The island nation will be cut off from Venezuelan oil, according to the US president

US President Donald Trump has asserted that Cuba is on the verge of collapsing “pretty soon.” His remarks followed reports that Washington is considering a complete oil blockade of the island in an effort to provoke a coup against President Miguel Diaz-Canel.

Following the abduction of Venezuelan President Nicolas Maduro earlier this month, the US has turned its focus to Cuba, which Trump says is “ready to fall” next. While speaking to the press on a trip to Iowa on Tuesday, the president said “Cuba is really a nation that is very close to falling.” He claimed that Havana had been receiving oil and funds from Caracas but would not be getting them “anymore.”

Soon after Maduro’s kidnapping, Trump stated that Washington would “run” Venezuela during a transition and requires “total access… to the oil and to other things in their country.” US Energy Secretary Chris Wright confirmed that Washington plans to manage Venezuela’s oil sales “indefinitely.”

Venezuela’s interim president, Delcy Rodriguez, who was inaugurated after Maduro’s capture, vowed that no “foreign agent” would take control of Venezuela or make it a “colony.” Nevertheless, she attempted to appease Washington by allowing American companies into Venezuela’s oil sector.

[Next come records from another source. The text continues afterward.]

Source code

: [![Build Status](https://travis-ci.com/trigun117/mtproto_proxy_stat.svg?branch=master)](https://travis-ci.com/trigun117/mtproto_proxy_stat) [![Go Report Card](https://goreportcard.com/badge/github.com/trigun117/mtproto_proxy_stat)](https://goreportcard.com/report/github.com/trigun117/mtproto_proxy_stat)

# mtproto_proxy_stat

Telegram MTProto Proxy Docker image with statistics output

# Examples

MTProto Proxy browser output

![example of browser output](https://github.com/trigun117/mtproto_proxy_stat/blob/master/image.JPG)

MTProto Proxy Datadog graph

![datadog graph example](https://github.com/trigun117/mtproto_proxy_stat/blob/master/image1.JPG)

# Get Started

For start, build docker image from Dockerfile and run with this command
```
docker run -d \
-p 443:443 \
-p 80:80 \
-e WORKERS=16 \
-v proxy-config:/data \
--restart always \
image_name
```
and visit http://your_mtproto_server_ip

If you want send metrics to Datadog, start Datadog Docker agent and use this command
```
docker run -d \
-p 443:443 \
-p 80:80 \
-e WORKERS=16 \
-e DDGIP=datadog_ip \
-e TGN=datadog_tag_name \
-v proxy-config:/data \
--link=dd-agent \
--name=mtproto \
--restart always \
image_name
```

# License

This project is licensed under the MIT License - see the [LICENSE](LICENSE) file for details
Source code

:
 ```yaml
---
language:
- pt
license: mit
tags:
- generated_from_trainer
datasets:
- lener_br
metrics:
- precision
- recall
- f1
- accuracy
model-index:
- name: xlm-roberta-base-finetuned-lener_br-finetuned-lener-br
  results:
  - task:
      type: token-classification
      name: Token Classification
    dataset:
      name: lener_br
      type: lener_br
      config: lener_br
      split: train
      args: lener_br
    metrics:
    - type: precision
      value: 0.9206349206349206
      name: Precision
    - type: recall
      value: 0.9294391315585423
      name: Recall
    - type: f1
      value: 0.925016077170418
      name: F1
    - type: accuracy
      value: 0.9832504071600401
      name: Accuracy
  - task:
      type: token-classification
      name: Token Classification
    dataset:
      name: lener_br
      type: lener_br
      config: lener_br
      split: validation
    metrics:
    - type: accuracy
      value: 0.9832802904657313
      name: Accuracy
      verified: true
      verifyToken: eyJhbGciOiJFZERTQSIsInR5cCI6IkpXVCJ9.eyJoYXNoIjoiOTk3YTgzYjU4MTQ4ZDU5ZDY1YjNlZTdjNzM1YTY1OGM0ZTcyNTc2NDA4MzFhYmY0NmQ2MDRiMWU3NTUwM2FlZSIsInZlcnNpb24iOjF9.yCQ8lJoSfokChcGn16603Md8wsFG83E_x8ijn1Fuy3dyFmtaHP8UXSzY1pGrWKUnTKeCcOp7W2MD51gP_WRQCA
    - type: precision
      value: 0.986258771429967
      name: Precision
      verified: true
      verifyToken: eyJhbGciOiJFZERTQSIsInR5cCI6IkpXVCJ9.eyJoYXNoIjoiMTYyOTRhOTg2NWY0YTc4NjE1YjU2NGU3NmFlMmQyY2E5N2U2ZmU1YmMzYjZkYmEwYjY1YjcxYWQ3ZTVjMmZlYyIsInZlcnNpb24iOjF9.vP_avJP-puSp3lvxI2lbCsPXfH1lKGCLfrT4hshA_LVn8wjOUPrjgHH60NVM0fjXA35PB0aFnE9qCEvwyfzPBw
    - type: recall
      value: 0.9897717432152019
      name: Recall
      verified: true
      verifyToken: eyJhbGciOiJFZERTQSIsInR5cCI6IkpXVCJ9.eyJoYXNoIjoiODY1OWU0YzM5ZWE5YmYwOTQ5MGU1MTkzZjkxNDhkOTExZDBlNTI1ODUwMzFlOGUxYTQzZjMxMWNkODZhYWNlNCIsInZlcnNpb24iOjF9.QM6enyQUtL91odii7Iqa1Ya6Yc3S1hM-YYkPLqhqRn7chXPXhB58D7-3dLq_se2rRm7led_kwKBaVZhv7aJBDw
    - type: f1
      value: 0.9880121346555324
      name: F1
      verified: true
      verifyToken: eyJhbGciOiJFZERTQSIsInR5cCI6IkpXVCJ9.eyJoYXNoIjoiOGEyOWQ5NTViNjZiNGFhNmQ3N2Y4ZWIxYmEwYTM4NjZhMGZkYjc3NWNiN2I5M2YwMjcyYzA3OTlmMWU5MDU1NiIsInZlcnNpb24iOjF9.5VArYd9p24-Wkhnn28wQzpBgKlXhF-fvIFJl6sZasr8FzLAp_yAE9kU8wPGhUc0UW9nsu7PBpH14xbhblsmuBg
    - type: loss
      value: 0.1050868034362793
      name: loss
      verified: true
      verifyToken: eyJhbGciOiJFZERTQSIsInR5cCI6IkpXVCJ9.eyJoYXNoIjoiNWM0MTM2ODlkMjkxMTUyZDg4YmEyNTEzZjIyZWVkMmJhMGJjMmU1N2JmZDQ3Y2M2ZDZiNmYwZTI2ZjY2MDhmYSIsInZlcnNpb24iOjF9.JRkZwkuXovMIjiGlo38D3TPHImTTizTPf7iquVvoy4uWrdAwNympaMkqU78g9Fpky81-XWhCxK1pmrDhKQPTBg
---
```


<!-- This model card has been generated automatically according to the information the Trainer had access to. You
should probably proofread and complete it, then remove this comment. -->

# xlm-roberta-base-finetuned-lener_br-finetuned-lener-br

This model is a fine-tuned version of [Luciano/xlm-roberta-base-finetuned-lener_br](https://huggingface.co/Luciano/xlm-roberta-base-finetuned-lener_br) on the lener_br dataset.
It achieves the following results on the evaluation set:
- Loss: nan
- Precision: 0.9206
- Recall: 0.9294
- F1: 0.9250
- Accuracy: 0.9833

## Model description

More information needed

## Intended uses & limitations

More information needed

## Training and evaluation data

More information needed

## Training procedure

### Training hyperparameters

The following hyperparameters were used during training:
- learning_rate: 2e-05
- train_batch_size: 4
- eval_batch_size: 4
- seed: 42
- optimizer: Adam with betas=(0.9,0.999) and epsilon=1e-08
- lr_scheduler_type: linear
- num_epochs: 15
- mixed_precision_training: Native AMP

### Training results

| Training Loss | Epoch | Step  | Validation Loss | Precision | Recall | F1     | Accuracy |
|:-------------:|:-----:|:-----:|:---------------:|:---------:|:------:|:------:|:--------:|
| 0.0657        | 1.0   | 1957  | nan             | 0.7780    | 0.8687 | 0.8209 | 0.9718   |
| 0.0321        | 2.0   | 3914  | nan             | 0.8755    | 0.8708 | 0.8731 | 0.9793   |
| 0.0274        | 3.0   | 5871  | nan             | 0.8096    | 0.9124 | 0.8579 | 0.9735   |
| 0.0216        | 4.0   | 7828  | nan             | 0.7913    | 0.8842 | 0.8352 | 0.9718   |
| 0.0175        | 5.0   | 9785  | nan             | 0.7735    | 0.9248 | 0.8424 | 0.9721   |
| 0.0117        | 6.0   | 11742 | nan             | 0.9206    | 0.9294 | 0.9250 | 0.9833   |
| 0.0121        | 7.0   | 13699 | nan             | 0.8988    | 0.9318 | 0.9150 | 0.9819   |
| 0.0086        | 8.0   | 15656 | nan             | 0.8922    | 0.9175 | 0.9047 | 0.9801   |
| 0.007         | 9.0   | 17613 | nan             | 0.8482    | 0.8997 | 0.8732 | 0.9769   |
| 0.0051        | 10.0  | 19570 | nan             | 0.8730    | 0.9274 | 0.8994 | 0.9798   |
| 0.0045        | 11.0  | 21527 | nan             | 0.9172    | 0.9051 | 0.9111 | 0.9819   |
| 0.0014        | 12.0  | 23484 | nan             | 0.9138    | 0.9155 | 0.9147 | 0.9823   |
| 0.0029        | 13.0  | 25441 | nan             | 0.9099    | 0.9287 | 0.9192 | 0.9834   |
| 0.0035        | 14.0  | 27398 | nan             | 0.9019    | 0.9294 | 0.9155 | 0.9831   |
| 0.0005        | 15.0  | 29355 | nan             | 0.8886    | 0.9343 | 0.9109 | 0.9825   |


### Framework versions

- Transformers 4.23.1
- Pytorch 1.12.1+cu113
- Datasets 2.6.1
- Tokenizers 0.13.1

According to a Politico report last week, the US is preparing an oil blockade against Cuba to put the regime in a “chokehold to kill the regime.” Previously, the Wall Street Journal reported that Washington was seeking insiders within the Cuban government to assist in organizing a regime-change operation before the year’s end.

The US trade embargo against Cuba has been in place since the 1960s, but the nation has not confronted the possibility of a US naval blockade since 1962. That year, President John F. Kennedy imposed a 13-day “quarantine” to stop Soviet missiles from reaching the Cuban military.

Diaz-Canel previously brushed off Trump’s threats, stating that “nobody dictates what we do.” Moscow also denounced what it described as the “language of blackmail and threats” directed at Cuba, along with decades of “illegitimate and illegal sanctions” by the US.